A indústria da tradução oficial ao redor do mundo é gigante - movimentada pela globalização, reuniões de negócios e conferências internacionais. Somente a operação de tradução no parlamento da União Européia consome US$ 875 milhões por ano. É trabalho que envolve centenas de tradutores, especialistas nos 21 idiomas oficiais dos países membros do bloco. No Brasil, ainda não há um número preciso que possa dar uma dimensão do mercado. Sabe-se, contudo, que o idioma mais procurado ainda é o inglês e os mais valorizados são o japonês e o alemão cujos preços são 30% superiores à média. O mandarim chinês é apenas uma promessa de futuro. Trabalha-se por dia de trabalho, que não pode ultrapassar as seis horas, para evitar desgaste, sempre muito grande. O valor varia de acordo com a qualificação e experiência do profissional. O preço mínimo sugerido pelo Sindicato Nacional dos Tradutores é de R$ 1 mil por jornada. “Para ser bom tradutor é preciso pelo menos quinze anos de treinamento”, diz Suzana Mizne, presidente da Associação Profissional dos Intérpretes de Conferência.

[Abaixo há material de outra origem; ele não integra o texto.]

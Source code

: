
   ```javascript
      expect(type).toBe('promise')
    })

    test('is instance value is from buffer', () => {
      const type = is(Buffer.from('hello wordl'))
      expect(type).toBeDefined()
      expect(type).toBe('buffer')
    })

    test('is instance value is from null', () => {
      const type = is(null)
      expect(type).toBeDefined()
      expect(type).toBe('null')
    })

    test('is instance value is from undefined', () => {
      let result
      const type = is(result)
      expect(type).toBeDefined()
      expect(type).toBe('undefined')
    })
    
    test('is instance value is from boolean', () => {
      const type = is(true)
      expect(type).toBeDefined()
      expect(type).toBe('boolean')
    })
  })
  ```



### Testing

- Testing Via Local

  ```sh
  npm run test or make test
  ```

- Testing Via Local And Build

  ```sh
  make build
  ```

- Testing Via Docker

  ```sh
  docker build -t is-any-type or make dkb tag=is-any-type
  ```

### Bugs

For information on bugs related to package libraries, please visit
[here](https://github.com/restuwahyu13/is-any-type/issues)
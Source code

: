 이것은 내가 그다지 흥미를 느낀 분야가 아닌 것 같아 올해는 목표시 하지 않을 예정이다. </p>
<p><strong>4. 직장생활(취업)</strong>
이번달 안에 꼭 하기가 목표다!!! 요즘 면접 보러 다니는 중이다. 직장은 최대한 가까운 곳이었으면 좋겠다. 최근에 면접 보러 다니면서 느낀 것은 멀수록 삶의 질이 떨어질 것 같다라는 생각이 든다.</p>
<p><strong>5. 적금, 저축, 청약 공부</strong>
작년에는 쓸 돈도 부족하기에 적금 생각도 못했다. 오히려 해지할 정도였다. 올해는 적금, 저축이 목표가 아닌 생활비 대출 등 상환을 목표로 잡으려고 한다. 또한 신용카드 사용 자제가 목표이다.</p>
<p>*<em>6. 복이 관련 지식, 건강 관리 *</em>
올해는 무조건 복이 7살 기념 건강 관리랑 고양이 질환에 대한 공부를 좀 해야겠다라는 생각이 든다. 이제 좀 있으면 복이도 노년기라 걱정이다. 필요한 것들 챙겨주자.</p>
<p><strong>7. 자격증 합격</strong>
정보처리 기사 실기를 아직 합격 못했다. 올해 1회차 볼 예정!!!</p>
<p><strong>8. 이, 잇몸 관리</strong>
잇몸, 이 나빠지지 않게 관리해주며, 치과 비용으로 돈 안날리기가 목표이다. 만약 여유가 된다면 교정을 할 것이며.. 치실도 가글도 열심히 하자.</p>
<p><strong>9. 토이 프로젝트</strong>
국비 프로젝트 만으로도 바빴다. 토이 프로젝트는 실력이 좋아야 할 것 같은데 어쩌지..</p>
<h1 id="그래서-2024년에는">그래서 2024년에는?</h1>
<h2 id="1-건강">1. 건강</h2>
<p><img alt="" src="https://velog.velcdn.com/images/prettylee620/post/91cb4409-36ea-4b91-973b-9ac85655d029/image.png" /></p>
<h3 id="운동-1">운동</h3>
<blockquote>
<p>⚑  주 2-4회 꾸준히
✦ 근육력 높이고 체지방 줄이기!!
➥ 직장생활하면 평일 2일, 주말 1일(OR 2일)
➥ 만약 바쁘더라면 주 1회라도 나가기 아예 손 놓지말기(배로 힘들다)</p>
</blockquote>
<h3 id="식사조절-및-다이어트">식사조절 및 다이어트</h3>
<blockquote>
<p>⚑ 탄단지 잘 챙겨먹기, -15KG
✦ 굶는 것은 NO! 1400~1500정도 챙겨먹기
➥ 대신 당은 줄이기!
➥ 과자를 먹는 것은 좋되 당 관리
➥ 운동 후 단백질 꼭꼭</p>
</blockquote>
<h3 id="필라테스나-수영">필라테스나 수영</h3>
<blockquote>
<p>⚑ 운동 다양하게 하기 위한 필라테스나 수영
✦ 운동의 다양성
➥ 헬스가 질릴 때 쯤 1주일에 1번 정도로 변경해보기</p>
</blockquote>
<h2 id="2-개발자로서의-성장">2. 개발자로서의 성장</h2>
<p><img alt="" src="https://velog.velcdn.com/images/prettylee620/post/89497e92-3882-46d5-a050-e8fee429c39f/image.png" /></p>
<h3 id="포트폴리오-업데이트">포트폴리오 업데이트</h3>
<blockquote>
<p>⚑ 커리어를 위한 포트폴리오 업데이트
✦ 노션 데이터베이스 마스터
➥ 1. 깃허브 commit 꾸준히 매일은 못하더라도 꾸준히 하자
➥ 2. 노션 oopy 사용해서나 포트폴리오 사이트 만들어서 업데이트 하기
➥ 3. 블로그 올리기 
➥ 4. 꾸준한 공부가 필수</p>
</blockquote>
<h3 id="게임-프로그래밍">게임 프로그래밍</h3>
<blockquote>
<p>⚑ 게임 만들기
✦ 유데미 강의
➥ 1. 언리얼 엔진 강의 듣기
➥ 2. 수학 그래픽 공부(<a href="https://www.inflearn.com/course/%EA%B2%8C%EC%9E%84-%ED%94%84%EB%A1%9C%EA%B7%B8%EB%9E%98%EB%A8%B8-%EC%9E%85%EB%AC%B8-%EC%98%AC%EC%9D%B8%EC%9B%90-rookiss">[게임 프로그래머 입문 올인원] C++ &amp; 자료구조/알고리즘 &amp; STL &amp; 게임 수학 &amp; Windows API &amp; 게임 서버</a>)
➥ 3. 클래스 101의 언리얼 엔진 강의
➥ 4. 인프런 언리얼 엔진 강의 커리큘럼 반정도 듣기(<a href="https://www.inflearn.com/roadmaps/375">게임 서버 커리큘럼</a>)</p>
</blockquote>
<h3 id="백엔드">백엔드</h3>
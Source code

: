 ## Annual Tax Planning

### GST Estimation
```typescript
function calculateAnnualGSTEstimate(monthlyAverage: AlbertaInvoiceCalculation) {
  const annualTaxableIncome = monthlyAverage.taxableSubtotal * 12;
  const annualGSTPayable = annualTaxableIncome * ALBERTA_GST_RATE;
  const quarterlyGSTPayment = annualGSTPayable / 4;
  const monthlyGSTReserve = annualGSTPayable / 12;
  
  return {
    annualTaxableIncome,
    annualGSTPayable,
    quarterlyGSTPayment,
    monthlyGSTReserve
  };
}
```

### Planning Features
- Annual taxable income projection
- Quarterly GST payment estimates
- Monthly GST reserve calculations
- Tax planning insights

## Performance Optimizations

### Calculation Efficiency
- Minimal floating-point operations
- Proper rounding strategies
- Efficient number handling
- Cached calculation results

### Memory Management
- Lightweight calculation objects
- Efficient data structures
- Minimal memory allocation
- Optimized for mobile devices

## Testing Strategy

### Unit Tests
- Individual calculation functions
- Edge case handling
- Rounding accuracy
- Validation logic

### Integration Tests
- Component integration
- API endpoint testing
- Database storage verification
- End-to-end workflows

O conhecimento da língua, evidentemente, é obrigatório. Mas parte do segredo está na entonação das palavras. Ou seja, uma frase mal colocada ou um tom de voz mais áspero pode comprometer o diálogo entre dois países ou pôr fim a um negócio. É possível que, sem bons intérpretes, do russo para o inglês e vice-versa, Gorbachev não teria se entendido com Reagan e com Bush pai, e a Guerra Fria ainda estaria aí. Os intérpretes de autoridades são uma sombra. “Quando traduzo, sou a voz da pessoa”, resume Sieni. Para onde quer que a pessoa vá, lá estão os intérpretes com o queixo colado quase no ombro. Sabem tudo o que se passa nas conversas confidenciais e presenciam momentos históricos. Para que as informações dessas reuniões não vazem, são obrigados a assinar um contrato de confidencialidade.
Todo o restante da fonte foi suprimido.